“This is boring.”

“Do we have to do this?”

“What’s the point?”

If you hear these phrases more than once a day, or perhaps more than once an hour, you might be a classroom teacher. The lesson didn’t engage the children, or it wasn’t exciting enough. “You just need to make it fun for them,” non-teachers tell you as though this were merely a matter of flipping a few switches. To them and to all I say the same thing: most of what you do in life turns out to be pretty boring, but a lot of it turns out to be pretty important anyway.

I introduce this with an example from education because I know it best above most things. We live in an age when information seemingly appears at the push of a button. Anyone who wants to know when Charlemagne died can learn that with a quick query to the search engine of their choice. I promise I am not joking when I say that I have been to teacher training meetings at which I have been told that I should not emphasize teaching facts “because students can just look those up on their own.” Instead, thus saith the party, we ought to emphasize “critical thinking” and “culturally responsive instruction.” We have had to migrate to activity-based learning that assumes our students know far more than they actually do. Applying knowledge you do not have, it would appear, presents certain challenges not rectified by self-affirmation. So we trot out every digital toy we know of, and every “creative” assignment we can to flatter every skill and inclination possible. Never does it occur to us that we might just end up doing someone a disservice.

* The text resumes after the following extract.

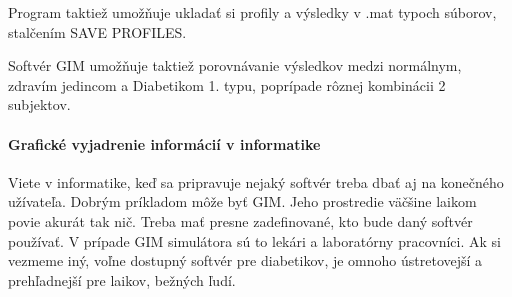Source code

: Program taktiež umožňuje ukladať si profily a výsledky v .mat typoch súborov, stalčením SAVE PROFILES.\cite{2007}

Softvér GIM umožňuje taktiež porovnávanie výsledkov medzi normálnym, zdravím jedincom a Diabetikom 1. typu, poprípade rôznej kombinácii 2 subjektov.\cite{2007}

\paragraph{Grafické vyjadrenie informácií v informatike}
Viete v informatike, keď sa pripravuje nejaký softvér treba dbať aj na konečného užívateľa. Dobrým príkladom môže byť GIM. Jeho prostredie väčšine laikom povie akurát tak nič. Treba mať presne zadefinované, kto bude daný softvér používať. V prípade GIM simulátora sú to lekári a laboratórny pracovníci. Ak si vezmeme iný, voľne dostupný softvér pre diabetikov, je omnoho ústretovejší a prehľadnejší pre laikov, bežných ľudí.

I do not say this to disparage the very real challenges posed by instructional differentiation, itself a complicated topic, but by moving away from the “boring” aspects of teaching we have unintentionally fostered certain misapprehensions. The first, and perhaps most pernicious, is the illusion we create that the world will always mold itself to fit you. It may come as a nasty surprise, but not all of life is structured to your own preferences. People continue to expect to receive what they want because that is what has been done in the past. Secondly, by moving away from teaching basic information, we teach people, without meaning to, that they live in a simple, comprehensible world. You know how my 9th grade geography teacher taught us where all the countries of the world are? By making us memorize all of their locations and capitals. Was it easy? No. Was it always fun? Also no. Was it still important? Yes. Some things are just important to know, and we ought to emphasize the importance of knowing them, yes, even at the expense of it not being very interesting. When we create the false expectation that everything will be fun and engaging, we make that the object of everything in and of itself.

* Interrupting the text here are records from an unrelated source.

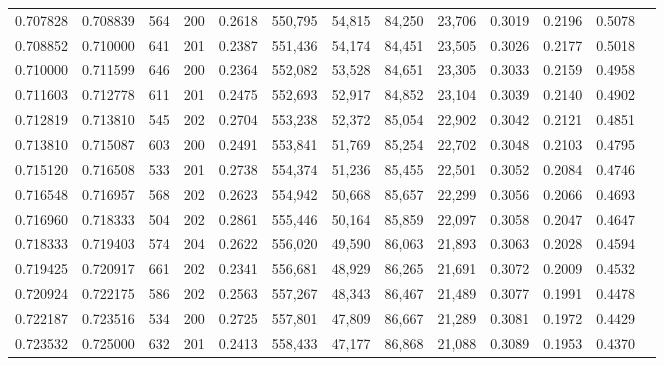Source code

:\begin{tabular}{rrrrrrrrrrrrr}
0.707828 & 0.708839 &    564 &   200 &                                     0.2618 & 550,795 &  54,815 &  84,250 &  23,706 & 0.3019 & 0.2196 & 0.5078 \\
0.708852 & 0.710000 &    641 &   201 &                                     0.2387 & 551,436 &  54,174 &  84,451 &  23,505 & 0.3026 & 0.2177 & 0.5018 \\
0.710000 & 0.711599 &    646 &   200 &                                     0.2364 & 552,082 &  53,528 &  84,651 &  23,305 & 0.3033 & 0.2159 & 0.4958 \\
0.711603 & 0.712778 &    611 &   201 &                                     0.2475 & 552,693 &  52,917 &  84,852 &  23,104 & 0.3039 & 0.2140 & 0.4902 \\
0.712819 & 0.713810 &    545 &   202 &                                     0.2704 & 553,238 &  52,372 &  85,054 &  22,902 & 0.3042 & 0.2121 & 0.4851 \\
0.713810 & 0.715087 &    603 &   200 &                                     0.2491 & 553,841 &  51,769 &  85,254 &  22,702 & 0.3048 & 0.2103 & 0.4795 \\
0.715120 & 0.716508 &    533 &   201 &                                     0.2738 & 554,374 &  51,236 &  85,455 &  22,501 & 0.3052 & 0.2084 & 0.4746 \\
0.716548 & 0.716957 &    568 &   202 &                                     0.2623 & 554,942 &  50,668 &  85,657 &  22,299 & 0.3056 & 0.2066 & 0.4693 \\
0.716960 & 0.718333 &    504 &   202 &                                     0.2861 & 555,446 &  50,164 &  85,859 &  22,097 & 0.3058 & 0.2047 & 0.4647 \\
0.718333 & 0.719403 &    574 &   204 &                                     0.2622 & 556,020 &  49,590 &  86,063 &  21,893 & 0.3063 & 0.2028 & 0.4594 \\
0.719425 & 0.720917 &    661 &   202 &                                     0.2341 & 556,681 &  48,929 &  86,265 &  21,691 & 0.3072 & 0.2009 & 0.4532 \\
0.720924 & 0.722175 &    586 &   202 &                                     0.2563 & 557,267 &  48,343 &  86,467 &  21,489 & 0.3077 & 0.1991 & 0.4478 \\
0.722187 & 0.723516 &    534 &   200 &                                     0.2725 & 557,801 &  47,809 &  86,667 &  21,289 & 0.3081 & 0.1972 & 0.4429 \\
0.723532 & 0.725000 &    632 &   201 &                                     0.2413 & 558,433 &  47,177 &  86,868 &  21,088 & 0.3089 & 0.1953 & 0.4370 \\

\end{tabular}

No, most of life is not fun. School isn’t all that fun, and guess what kids, church isn’t going to be either. One of the few things that incense-obsessed traditionalists have in common with fog machine-wielding charismatics is a nearly insurmountable capacity to miss the point. If your worship is traditional for the sake of being traditional, then whom, or what, are you actually worshiping, God or the the traditions you have built up around Him? If you know your worship is valid and good because of how it makes you feel, and because of the energy of your religious gatherings, are you serving God or your own state of mind? I can say much in favor of beautiful, sensory worship, but that is not the end of worship in and of itself. Oh, the liturgy wasn’t in Latin? You had to listen to somebody utter the Creed in that nasty, horrid, vernacular tongue? Oh, and you just don’t feel the presence of the spirit when you’re at those “boring” churches? Remind me again why you are there. If you want an exciting experience, go to a concert. If you want aesthetics, go to a museum. Neither of those things are by necessity alien to the church, but nor are they fundamental. Yes, Virginia, your parents’ boring church that sings Watts hymns, and where the pastor wears a collar is a valid church.

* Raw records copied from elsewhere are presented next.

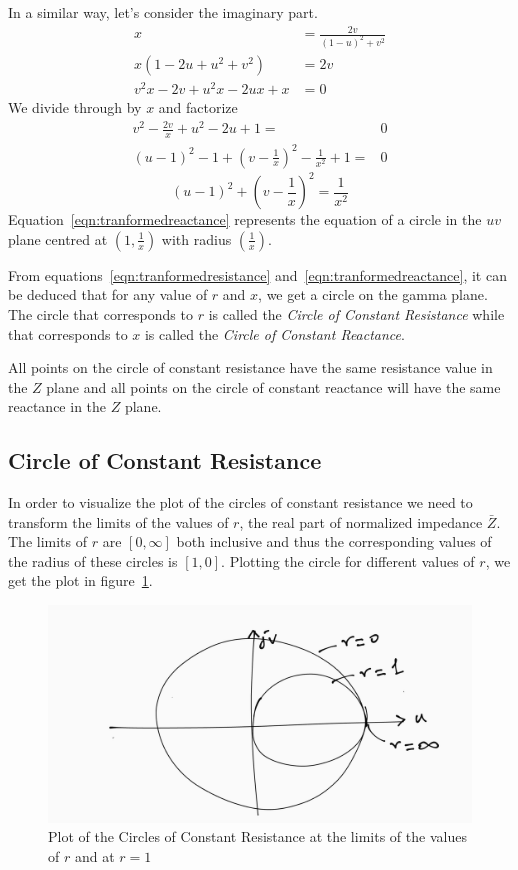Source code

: In a similar way, let's consider the imaginary part.
\begin{align*}
x &= \frac{2v}{{(1 - u)}^2 + v^2}\\
x(1 - 2u + u^2 + v^2) &= 2v\\
v^2x - 2v + u^2x - 2ux + x &= 0
\end{align*}
We divide through by $x$ and factorize
\begin{align*}
v^2 - \frac{2v}{x} +u^2 - 2u + 1 =& 0\\
{(u - 1)}^2 -1 + {\left(v - \frac{1}{x}\right)}^2 -\frac{1}{x^2} + 1 =& 0
\end{align*}
\begin{equation}
{(u - 1)}^2 + {\left(v - \frac{1}{x}\right)}^2 = \frac{1}{x^2}\label{eqn:tranformedreactance}
\end{equation}
Equation~\eqref{eqn:tranformedreactance} represents the equation of a circle in the $uv$ plane centred at $\left(1,\frac{1}{x}\right)$ with radius $\left(\frac{1}{x}\right)$.

From equations~\eqref{eqn:tranformedresistance} and~\eqref{eqn:tranformedreactance}, it can be deduced that for any value of $r$ and $x$, we get a circle on the gamma plane. The circle that corresponds to $r$ is called the \emph{Circle of Constant Resistance} while that corresponds to $x$ is called the \emph{Circle of Constant Reactance}.

All points on the circle of constant resistance have the same resistance value in the $Z$ plane and all points on the circle of constant reactance will have the same reactance in the $Z$ plane.

\subsection{Circle of Constant Resistance}
In order to visualize the plot of the circles of constant resistance we need to transform the limits of the values of $r$, the real part of normalized impedance $\bar{Z}$. The limits of $r$ are $[0, \infty]$ both inclusive and thus the corresponding values of the radius of these circles is $[1, 0]$. Plotting the circle for different values of $r$, we get the plot in figure~\ref{fig:ouytre}.
\begin{figure}[h]
\centering
\includegraphics[width=1\linewidth]{./graphics/circle_of_constant_resistance_temp.png}
\caption{Plot of the Circles of Constant Resistance at the limits of the values of $r$ and at $r = 1$}
\label{fig:ouytre}
\end{figure}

Indeed, one of the reasons we have liturgical calendars and the like is because worship is not about us. We have a lectionary that appoints specific texts to be read on specific days because the church decided that those texts were important. We have liturgies created by the church because they reflect what is important in God and in the church. The whole point of a common liturgy, whatever quibbles one might have as to details, is that the church follows an order, a rhythm. No, we aren’t going to read from non-Christian texts at the communion service just because we feel like it. The church’s bishops gave us a liturgy that we might use it for a particular purpose. Worship is not about you and what you think is cool. It is about glorifying God, and keeping His commandments. Is it tedious? Sometimes, but it also means we know what to expect. The sameness of the liturgy reflects, in some ways, the unfailingness of God. We adhere to a liturgy and rubrics and formularies not because they are exciting, but because of how they represent God. If you want incense and genuflection in your worship, arguments for such things exist, but keep a close eye on why you choose what you choose.

We ought to defend the boring, the dull, and the tedious because they represent certain things that possess a particular importance. They remind us that we are not as special as we might like to be. They keep us from thinking that everything, at bottom, centers on us. The true and the good do not become less so merely by dint of not interesting us in the moment. Given the choice between the flashy and flawed, and the banal and good, we ought to take the banal and good every time. Sadly, we are a people of unclean lips with idols in our hearts who continually fail to realize that no, not everything you want is really all that important.